Should You Be Excited About Applied Industrial Technologies, Inc.'s (NYSE:AIT) 14% Return On Equity?
In This Article:
One of the best investments we can make is in our own knowledge and skill set. With that in mind, this article will work through how we can use Return On Equity (ROE) to better understand a business. We'll use ROE to examine Applied Industrial Technologies, Inc. (NYSE:AIT), by way of a worked example.
Our data shows Applied Industrial Technologies has a return on equity of 14% for the last year.
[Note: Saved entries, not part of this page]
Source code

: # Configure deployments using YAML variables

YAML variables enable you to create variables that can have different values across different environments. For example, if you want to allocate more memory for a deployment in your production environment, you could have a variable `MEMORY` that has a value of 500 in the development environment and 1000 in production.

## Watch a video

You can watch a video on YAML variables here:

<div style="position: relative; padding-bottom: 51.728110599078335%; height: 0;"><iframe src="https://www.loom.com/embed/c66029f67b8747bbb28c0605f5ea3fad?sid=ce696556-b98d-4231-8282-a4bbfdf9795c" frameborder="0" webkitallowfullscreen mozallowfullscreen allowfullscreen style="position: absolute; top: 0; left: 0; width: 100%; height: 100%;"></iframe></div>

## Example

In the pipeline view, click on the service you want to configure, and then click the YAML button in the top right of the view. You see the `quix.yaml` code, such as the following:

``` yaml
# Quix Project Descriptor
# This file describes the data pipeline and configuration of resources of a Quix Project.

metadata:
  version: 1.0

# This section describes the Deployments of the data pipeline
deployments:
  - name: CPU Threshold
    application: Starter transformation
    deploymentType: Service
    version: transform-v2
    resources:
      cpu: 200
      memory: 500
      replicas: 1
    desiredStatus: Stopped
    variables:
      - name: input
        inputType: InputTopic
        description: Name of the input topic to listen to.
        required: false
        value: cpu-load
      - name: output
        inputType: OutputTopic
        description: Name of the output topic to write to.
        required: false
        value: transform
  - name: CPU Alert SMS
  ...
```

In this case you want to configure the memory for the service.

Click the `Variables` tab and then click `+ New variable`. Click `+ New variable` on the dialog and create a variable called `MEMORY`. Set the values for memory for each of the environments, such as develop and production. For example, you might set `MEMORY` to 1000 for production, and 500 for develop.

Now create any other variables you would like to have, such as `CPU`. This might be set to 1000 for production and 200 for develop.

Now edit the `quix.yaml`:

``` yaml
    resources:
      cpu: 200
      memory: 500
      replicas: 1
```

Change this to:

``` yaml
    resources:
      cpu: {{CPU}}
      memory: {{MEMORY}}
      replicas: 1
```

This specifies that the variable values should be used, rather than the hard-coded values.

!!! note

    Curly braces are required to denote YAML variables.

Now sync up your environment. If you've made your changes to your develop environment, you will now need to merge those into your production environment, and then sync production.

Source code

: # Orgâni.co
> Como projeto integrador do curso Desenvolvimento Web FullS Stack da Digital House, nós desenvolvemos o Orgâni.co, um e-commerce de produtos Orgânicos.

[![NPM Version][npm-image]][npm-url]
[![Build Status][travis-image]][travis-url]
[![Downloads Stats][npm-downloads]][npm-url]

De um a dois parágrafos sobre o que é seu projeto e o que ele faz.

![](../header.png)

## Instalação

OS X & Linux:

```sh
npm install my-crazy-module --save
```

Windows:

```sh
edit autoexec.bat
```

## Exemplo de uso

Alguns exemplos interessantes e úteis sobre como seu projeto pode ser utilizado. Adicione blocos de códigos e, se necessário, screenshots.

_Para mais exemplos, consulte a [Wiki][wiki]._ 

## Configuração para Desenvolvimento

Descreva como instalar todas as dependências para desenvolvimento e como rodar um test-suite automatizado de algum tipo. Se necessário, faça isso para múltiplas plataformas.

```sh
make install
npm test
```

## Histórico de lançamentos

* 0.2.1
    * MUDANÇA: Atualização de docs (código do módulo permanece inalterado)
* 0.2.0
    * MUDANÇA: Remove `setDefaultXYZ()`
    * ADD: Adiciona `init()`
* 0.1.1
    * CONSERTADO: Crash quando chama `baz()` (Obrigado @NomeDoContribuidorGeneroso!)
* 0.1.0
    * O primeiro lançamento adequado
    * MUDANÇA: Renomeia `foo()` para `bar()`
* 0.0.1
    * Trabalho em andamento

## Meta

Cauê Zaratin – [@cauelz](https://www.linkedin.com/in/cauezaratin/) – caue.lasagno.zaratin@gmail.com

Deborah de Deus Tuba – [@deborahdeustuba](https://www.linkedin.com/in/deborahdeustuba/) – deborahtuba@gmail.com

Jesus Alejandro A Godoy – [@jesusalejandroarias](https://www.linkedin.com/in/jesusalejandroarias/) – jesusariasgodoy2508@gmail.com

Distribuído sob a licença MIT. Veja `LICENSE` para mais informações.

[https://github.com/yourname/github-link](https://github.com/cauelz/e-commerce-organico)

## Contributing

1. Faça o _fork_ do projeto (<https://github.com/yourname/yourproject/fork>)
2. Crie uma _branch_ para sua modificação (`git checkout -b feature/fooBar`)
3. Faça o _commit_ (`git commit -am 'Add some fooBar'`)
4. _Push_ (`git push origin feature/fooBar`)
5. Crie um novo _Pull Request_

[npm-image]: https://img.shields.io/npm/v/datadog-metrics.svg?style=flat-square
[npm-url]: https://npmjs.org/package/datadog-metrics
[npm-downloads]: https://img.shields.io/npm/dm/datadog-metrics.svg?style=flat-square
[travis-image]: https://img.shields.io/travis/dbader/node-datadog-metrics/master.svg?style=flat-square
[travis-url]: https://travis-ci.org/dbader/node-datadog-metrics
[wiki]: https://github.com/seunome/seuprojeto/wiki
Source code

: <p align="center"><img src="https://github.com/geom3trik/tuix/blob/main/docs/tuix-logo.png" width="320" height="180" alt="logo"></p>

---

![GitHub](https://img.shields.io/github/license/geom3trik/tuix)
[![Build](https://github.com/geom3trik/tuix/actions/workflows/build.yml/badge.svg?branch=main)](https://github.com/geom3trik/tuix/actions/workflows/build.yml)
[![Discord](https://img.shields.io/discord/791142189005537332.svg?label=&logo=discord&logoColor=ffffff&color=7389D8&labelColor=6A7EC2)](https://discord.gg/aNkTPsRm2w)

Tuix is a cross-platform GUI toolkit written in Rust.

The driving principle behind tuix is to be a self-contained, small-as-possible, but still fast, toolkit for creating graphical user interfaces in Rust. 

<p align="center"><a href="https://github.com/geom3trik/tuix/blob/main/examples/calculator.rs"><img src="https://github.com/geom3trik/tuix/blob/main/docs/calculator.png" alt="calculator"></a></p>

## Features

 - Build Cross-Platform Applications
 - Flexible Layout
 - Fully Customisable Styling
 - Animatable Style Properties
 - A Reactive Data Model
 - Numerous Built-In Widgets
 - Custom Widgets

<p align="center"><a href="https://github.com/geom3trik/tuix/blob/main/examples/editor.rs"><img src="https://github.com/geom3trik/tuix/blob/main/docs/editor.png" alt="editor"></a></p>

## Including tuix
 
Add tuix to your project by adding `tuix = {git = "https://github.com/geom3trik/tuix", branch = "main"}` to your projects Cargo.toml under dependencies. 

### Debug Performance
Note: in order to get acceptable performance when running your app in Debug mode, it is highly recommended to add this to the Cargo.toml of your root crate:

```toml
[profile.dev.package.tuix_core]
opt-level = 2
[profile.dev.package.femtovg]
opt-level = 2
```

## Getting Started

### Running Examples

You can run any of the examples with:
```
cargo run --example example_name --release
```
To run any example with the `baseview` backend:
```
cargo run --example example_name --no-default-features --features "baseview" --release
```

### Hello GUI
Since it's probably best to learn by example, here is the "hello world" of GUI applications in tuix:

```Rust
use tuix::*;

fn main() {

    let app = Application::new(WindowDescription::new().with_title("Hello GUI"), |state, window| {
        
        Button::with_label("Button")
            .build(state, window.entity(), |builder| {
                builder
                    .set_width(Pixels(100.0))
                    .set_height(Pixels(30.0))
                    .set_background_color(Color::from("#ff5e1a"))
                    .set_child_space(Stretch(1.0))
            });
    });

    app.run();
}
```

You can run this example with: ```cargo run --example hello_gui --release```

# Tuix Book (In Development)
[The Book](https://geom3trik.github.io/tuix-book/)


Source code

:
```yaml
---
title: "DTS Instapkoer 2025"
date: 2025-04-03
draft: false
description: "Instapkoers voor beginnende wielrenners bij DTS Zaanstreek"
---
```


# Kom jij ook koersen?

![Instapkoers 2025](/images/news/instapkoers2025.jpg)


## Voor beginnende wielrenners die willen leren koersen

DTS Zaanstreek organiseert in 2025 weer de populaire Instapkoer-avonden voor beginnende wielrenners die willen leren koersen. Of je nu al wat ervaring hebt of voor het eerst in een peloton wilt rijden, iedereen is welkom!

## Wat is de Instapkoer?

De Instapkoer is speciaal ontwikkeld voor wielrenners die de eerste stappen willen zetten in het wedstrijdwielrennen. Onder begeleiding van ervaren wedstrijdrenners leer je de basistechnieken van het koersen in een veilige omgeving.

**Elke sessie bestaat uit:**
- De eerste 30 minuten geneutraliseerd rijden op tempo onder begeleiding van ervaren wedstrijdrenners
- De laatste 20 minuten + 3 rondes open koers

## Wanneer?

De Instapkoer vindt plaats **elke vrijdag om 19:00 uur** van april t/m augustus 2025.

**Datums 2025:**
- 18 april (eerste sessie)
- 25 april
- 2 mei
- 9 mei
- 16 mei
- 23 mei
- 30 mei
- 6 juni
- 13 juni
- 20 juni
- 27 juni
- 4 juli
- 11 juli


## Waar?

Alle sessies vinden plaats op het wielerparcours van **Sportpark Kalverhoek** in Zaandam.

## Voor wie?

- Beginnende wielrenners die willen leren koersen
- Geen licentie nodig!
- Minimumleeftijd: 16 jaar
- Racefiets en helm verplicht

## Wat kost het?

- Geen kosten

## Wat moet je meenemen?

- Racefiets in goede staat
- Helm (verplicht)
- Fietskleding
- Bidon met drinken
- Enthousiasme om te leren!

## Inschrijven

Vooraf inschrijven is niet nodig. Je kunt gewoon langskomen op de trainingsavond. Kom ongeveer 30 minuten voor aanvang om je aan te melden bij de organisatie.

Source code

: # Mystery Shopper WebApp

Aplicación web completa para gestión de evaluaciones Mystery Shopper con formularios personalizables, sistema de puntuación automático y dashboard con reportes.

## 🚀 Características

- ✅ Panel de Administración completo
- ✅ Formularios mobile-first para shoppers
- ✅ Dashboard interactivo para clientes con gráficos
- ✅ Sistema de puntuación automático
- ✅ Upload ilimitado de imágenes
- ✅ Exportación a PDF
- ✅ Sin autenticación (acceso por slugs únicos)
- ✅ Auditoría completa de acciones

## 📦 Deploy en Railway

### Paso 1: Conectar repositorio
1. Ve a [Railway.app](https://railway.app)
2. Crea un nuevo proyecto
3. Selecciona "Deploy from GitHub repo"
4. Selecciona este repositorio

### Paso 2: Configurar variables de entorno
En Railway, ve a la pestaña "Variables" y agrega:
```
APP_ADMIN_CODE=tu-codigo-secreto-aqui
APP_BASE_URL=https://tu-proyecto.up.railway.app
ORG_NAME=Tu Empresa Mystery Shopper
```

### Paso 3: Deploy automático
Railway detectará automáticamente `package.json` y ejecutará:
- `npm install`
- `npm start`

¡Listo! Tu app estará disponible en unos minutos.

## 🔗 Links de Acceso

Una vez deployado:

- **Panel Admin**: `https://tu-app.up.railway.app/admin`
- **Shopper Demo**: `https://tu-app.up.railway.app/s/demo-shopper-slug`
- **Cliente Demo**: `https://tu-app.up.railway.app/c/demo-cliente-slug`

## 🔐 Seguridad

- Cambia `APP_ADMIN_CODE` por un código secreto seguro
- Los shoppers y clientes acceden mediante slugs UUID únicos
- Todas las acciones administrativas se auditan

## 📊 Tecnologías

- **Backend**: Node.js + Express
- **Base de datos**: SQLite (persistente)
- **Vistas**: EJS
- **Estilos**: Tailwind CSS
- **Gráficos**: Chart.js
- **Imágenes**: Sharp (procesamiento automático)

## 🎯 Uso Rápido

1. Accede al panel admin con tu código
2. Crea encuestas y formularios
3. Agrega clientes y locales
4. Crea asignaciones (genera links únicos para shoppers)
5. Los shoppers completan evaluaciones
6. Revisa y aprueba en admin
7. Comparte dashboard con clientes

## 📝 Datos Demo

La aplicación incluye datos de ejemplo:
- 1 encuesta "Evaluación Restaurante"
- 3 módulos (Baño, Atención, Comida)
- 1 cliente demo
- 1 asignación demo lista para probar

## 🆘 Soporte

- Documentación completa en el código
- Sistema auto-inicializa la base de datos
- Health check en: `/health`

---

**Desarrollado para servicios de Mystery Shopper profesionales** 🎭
One way to conceptualize this, is that for each $1 of shareholders' equity it has, the company made $0.14 in profit.
See our latest analysis for Applied Industrial Technologies
How Do I Calculate ROE?
The formula for return on equity is:
Return on Equity = Net Profit (from continuing operations) ÷ Shareholders' Equity
Or for Applied Industrial Technologies:
14% = US$134m ÷ US$927m (Based on the trailing twelve months to September 2019.)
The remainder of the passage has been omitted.